**Work to be completed:** Copy each line of the records that holds the string "page".

**Stored items:**

* * * * * * * * *

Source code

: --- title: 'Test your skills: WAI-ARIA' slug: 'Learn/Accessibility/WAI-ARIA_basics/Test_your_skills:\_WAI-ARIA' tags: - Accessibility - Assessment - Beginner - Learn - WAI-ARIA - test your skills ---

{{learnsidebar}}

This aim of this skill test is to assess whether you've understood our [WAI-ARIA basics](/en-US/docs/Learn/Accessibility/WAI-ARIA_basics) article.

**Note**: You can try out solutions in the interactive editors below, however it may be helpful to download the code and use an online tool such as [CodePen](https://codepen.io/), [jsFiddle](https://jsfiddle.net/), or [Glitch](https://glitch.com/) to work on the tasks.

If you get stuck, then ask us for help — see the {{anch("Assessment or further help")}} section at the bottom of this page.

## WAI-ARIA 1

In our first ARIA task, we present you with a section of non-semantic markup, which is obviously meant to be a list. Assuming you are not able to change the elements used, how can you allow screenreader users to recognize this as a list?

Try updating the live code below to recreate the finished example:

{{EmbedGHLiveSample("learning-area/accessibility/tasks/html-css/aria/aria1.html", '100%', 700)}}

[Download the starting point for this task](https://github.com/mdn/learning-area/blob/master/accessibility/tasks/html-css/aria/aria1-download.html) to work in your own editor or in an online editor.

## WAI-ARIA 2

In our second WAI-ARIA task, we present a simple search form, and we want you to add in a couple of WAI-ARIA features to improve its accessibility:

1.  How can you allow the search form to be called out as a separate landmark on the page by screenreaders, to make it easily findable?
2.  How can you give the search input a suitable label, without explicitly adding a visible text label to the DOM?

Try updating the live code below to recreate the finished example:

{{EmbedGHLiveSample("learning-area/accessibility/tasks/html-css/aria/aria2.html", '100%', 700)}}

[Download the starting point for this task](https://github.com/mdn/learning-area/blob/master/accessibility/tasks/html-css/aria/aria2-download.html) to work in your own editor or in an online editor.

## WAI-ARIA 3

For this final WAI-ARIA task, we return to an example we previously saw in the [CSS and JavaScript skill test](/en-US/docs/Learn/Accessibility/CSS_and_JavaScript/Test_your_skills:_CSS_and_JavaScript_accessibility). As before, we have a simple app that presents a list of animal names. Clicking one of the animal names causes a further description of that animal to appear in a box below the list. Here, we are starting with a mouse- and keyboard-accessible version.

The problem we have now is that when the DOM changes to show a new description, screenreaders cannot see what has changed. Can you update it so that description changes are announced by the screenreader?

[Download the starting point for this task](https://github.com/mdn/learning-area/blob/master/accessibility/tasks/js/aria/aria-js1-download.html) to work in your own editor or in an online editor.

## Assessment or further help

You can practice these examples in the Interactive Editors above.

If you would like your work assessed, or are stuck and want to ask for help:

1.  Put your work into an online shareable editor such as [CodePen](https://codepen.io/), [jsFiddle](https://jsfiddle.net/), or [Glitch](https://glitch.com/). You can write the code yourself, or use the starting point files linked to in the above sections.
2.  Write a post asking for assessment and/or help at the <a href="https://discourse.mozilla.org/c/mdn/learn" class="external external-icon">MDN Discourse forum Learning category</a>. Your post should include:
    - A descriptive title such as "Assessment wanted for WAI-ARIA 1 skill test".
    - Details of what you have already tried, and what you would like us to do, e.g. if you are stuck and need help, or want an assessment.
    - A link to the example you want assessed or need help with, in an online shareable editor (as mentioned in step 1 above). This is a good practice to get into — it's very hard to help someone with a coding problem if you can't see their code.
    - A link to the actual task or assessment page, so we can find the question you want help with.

* * * * * * * * *

**Response area:**
If you get stuck, then ask us for help — see the {{anch("Assessment or further help")}} section at the bottom of this page.
1.  How can you allow the search form to be called out as a separate landmark on the page by screenreaders, to make it easily findable?
    - A link to the actual task or assessment page, so we can find the question you want help with.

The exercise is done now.